Come? Accettando di celebrare le unioni tra persone divorziate, ciò che è del tutto contrario all’indissolubilità del Matrimonio. Il Codice di Diritto Canonico, in questo, non lascia il benché minimo spazio a dubbi: «Le proprietà essenziali del matrimonio sono l’unità e l’indissolubilità» (can. 1056). Ma, per loro, le regole sono saltate. Oltre il 60% dei sacerdoti intervistati, infatti, ha dichiarato di non chiedere alcun permesso, in questi casi, al Vescovo o al Parroco, celebrano e tanti saluti a tutti.
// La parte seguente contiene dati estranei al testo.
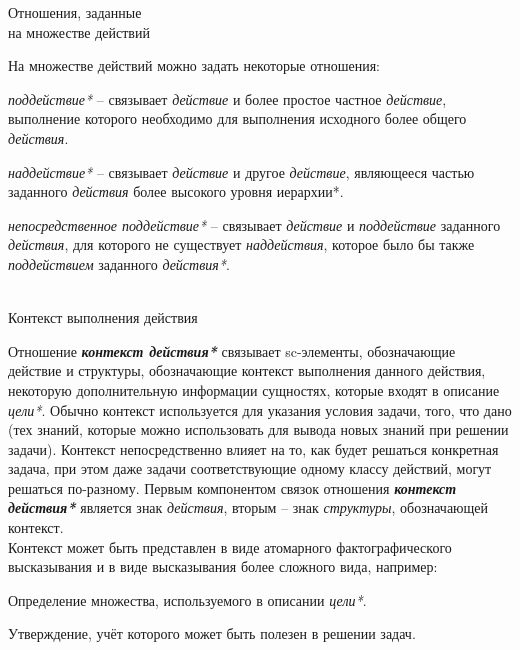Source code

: \begin{frame}{Отношения, заданные \\на множестве действий}
\topline
\justifying
\vspace{10mm}

    На множестве действий можно задать некоторые отношения:
    \begin{textitemize}
        \item \textit{поддействие*} -- связывает \textit{действие} и более простое частное \textit{действие}, выполнение которого необходимо для выполнения исходного более общего \textit{действия}.
        \item \textit{наддействие*} -- связывает \textit{действие} и другое \textit{действие}, являющееся частью заданного \textit{действия} более высокого уровня иерархии*.
        \item \textit{непосредственное поддействие*} -- связывает \textit{действие} и \textit{поддействие} заданного \textit{действия}, для которого не существует \textit{наддействия}, которое было бы также \textit{поддействием} заданного \textit{действия*}.
    \end{textitemize}
\end{frame}

\begin{frame}{\\Контекст выполнения действия}
\topline
\justifying

 \vspace{10mm}
    Отношение \textbf{\textit{контекст действия*}} связывает sc-элементы, обозначающие действие и структуры, обозначающие контекст выполнения данного действия, некоторую дополнительную информации сущностях, которые входят в описание \textit{цели*}. Обычно контекст используется для указания условия задачи, того, что дано (тех знаний, которые можно использовать для вывода новых знаний при решении задачи). Контекст непосредственно влияет на то, как будет решаться конкретная задача, при этом даже задачи соответствующие одному классу действий, могут решаться по-разному.
    Первым компонентом связок отношения \textbf{\textit{контекст действия*}} является знак \textit{действия}, вторым -- знак \textit{структуры}, обозначающей контекст.\\
    Контекст может быть представлен в виде атомарного фактографического высказывания и в виде высказывания более сложного вида, например:
    \begin{textitemize}
        \item Определение множества, используемого в описании \textit{цели*}.
        \item Утверждение, учёт которого может быть полезен в решении задач.
    \end{textitemize}
\end{frame}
Non solo: da veri trapezisti liturgici, tentano di giustificare l’ingiustificabile, spiegando come la loro cerimonia, in realtà, sia una semplice benedizione, non un Sacramento.

Ritenendosi così a pieno diritto entro i confini della Chiesa e del diritto canonico. Ma contravvenendo consapevolmente all’esortazione apostolica Familiaris Consortio di San Giovanni Paolo II, che al n. 84 recita: «Similmente, il rispetto dovuto sia al Sacramento del Matrimonio, sia agli stessi coniugi ed ai loro familiari, sia ancora alla comunità dei fedeli, proibisce ad ogni pastore, per qualsiasi motivo o pretesto anche pastorale, di porre in atto, a favore dei divorziati che si risposano, cerimonie di qualsiasi genere. Queste, infatti, darebbero l’impressione della celebrazione di nuove nozze sacramentali valide e indurrebbero conseguentemente in errore circa l’indissolubilità del matrimonio validamente contratto. Agendo in tal modo, la Chiesa professa la propria fedeltà a Cristo ed alla Sua Verità; nello stesso tempo si comporta con animo materno verso questi suoi figli, specialmente verso coloro che, senza loro colpa, sono stati abbandonati dal loro coniuge legittimo».

Non solo: 7 dei 75 intervistati ribelli ha dichiarato d’aver già benedetto unioni omosessuali. E 39 si dicono pronti a farlo, qualora si presentasse l’occasione. Con una spavalderia arrogante e sacrilega al punto da richiedere una risposta chiara ed immediata da parte dell’Autorità competente.

Viceversa il quotidiano francese “La Croix”si limita a considerare, laconico, come «il soggetto del “matrimonio bis” sia uno dei punti sensibili, che verranno affrontati al Sinodo dei Vescovi sulla famiglia, previsto a Roma dal 5 al 19 ottobre».

Secondo il giornale on line “Riposte Catholique”, si tratterebbe di una strategia, finalizzata a condizionare i lavori del Sinodo: siccome alcuni già lo fanno, meglio regolarizzare la situazione, questo sarebbe il senso dell’iniziativa. Esattamente il metodo seguito a proposito della Comunione sulla mano. Per evitare che Paolo VI ne rinnovasse il divieto, ci si affrettò a dirgli che tale eventualità avrebbe fatto più male che bene alla Chiesa, essendo tale prassi ormai comune e tacitamente accettata in numerose Parrocchie. Paolo VI cedette con gli esiti a dir poco tristi, che ben conosciamo. Ed ora, Papa Francesco?